§ Directions
Track down each line below containing the string "Kumar" and copy it.

§ Extracted material
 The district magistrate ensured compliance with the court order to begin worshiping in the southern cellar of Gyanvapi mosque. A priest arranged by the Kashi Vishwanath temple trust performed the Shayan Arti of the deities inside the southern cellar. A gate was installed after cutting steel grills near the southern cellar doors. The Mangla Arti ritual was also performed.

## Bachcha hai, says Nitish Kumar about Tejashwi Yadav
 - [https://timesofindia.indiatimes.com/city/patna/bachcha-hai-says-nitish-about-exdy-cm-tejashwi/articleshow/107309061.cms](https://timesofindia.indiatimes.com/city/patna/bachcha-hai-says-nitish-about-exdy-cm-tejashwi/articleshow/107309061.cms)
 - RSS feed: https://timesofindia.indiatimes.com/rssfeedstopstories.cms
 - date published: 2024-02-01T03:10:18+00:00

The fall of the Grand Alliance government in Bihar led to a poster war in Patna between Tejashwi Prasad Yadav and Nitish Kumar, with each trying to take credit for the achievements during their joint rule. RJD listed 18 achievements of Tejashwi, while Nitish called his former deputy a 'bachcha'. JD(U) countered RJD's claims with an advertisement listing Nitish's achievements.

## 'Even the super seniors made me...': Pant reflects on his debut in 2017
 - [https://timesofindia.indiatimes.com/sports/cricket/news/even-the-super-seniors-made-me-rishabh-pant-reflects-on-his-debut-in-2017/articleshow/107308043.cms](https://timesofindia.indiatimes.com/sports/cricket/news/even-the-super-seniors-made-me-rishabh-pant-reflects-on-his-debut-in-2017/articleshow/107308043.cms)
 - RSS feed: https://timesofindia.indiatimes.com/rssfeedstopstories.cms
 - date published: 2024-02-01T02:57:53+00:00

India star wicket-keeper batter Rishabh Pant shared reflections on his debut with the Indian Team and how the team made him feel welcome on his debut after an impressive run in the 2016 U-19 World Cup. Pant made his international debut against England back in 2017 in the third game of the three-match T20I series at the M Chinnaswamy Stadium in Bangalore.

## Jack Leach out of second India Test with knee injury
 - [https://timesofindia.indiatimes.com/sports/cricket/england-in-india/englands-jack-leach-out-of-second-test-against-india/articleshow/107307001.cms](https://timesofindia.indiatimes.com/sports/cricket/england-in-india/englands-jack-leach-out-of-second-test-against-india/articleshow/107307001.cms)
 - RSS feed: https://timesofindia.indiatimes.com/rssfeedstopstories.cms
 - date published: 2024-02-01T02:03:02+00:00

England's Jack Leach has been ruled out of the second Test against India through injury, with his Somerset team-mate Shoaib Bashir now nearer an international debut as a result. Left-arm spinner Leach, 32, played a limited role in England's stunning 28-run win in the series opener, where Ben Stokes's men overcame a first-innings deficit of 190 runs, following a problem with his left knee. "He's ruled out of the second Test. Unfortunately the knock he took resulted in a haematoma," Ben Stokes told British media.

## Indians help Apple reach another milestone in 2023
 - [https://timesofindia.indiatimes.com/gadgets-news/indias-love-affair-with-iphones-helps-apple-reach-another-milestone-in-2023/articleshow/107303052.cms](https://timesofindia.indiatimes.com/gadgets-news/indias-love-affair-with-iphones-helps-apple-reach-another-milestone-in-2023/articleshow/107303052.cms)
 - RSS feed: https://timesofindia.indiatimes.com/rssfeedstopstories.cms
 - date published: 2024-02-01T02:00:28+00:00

§ Exercise result
## Bachcha hai, says Nitish Kumar about Tejashwi Yadav
The fall of the Grand Alliance government in Bihar led to a poster war in Patna between Tejashwi Prasad Yadav and Nitish Kumar, with each trying to take credit for the achievements during their joint rule. RJD listed 18 achievements of Tejashwi, while Nitish called his former deputy a 'bachcha'. JD(U) countered RJD's claims with an advertisement listing Nitish's achievements.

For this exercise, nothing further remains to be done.